Dentro del sistema procesal de los EE.UU. -que aquí, gracias a la TV, conocemos mejor que el nuestro-, las partes pueden pedir al tribunal, si un testigo se les pone borde, que sea declarado hostil. En el caso de que el tribunal acceda, el testigo queda obligado a responder solo con un sí o con un no. Para lo cual, como es obvio, se le deben formular preguntas que quepa contestar con uno de esos dos monosílabos.
Testigo hostil de la realidad actual, desearía que las partes en litigio electoral sólo me hicieran preguntas que pudiera responder con un sí o con un no.
Lo que no sé es qué diablos podrían hacer con mis respuestas. «¿Quieres que gobierne Aznar?». «No». «¿Y que lo haga Almunia?». «No». «¿Y Frutos?». «No». (Y para mis adentros: «Ahora que sé que le cedería mi apoyo a Almunia»).
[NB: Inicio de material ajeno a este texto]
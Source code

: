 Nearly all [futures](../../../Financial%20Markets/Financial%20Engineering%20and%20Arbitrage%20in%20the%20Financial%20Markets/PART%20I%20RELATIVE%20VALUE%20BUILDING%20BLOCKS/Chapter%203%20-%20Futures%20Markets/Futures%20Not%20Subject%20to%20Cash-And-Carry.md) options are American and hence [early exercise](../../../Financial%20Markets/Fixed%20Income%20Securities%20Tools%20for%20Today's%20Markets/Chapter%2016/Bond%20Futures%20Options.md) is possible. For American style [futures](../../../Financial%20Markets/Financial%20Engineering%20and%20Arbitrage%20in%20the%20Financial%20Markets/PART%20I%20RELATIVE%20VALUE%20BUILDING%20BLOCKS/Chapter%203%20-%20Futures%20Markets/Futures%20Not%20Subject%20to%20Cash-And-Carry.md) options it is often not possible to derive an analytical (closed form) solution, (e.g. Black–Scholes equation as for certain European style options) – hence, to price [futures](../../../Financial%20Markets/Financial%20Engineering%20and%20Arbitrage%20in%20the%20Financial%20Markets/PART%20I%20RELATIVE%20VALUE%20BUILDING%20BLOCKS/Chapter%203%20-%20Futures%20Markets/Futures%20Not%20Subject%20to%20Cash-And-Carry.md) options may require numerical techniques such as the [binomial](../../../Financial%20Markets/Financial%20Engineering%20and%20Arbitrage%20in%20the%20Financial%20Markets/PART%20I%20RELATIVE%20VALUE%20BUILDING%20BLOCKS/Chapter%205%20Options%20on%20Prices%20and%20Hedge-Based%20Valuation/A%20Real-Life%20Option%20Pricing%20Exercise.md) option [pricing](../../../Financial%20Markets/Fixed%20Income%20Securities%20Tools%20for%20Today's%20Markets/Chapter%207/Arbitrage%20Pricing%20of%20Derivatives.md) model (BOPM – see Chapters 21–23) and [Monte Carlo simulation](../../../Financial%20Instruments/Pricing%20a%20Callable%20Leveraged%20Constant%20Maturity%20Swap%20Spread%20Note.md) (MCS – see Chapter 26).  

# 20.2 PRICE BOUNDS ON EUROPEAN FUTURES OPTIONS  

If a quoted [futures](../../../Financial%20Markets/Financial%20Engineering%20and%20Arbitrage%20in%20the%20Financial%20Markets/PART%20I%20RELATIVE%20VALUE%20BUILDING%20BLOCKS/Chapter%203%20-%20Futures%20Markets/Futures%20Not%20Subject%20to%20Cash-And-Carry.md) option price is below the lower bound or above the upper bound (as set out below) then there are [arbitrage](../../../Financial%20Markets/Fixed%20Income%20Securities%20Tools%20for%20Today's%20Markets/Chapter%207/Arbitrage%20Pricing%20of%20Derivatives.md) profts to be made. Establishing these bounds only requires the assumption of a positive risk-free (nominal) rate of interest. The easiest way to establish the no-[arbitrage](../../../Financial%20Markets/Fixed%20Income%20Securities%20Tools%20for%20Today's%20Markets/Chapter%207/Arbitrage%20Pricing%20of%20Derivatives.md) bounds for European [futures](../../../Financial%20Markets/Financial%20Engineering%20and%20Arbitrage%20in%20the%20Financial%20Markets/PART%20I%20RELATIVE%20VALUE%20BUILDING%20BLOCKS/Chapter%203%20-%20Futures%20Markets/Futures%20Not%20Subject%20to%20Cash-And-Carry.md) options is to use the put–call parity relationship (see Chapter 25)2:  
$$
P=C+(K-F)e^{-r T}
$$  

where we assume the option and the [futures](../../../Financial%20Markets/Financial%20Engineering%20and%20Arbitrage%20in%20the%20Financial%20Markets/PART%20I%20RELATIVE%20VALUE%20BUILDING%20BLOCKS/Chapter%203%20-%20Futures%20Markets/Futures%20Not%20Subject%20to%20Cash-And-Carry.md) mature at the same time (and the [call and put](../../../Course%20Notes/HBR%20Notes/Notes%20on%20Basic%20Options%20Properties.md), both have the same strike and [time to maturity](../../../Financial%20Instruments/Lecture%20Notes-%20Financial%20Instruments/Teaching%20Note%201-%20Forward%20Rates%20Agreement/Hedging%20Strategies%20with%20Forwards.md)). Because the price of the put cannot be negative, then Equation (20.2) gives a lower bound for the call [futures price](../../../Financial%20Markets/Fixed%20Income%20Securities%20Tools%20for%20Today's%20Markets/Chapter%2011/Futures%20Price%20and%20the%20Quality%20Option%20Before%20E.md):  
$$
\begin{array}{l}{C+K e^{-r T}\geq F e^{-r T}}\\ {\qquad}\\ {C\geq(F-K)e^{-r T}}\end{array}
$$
Es la gran ventaja que tiene el procedimiento del referéndum, siempre que la pregunta a la que debas contestar no sea un caos: no sólo te deja administrar muy bien tu criterio -punto clave-, sino que además te pronuncias sobre una idea; no sobre un menda.
Porque ésa es otra.
Me da que la inmensa mayoría no es consciente de la enorme cesión de soberanía individual -o sea, de independencia personal- que supone votar a tal o cual lista en unas elecciones generales. Implica delegar durante cuatro años en un puñado de individuos nuestra capacidad de intervención en los asuntos públicos. Es una decisión en extremo delicada, que requiere de un grado de confianza muy elevado. Supongo que usted no otorga al primero que pasa por la calle el derecho a administrar su cuenta corriente y a decidir, en su nombre y con plenos poderes, qué paga y qué no. Pues el voto es lo mismo, pero a gran escala.
«Si todo el mundo pensara como tú, sería imposible elegir un gobierno. Sería la anarquía», me objeta mi buen amigo Gervasio Guzmán, probablemente sin darse cuenta de hasta qué punto acierta.
Le respondo: si la gran mayoría pensara como yo, las elecciones serían muy diferentes. Pero no a la hora del voto; desde el principio. En realidad, la propia sociedad sería muy diferente. No sé si mejor -la experiencia me ha enseñado a ser bastante escéptico con los resultados prácticos que arrojan las mejores intenciones-, pero, en todo caso, diferente. De modo que no vale la pena ni plantearse qué podría pasar si «todo el mundo» pensara como yo. Semejante cosa no ocurrirá nunca.
Por lo demás, no reflexiono en voz alta para invitar a los demás a hacer o a no hacer esto o aquello. Me limito a contar lo que pienso. Y que cada cual se apañe.
Javier Ortiz. El Mundo (11 de marzo de 2000). Subido a "Desde Jamaica" el 14 de marzo de 2011.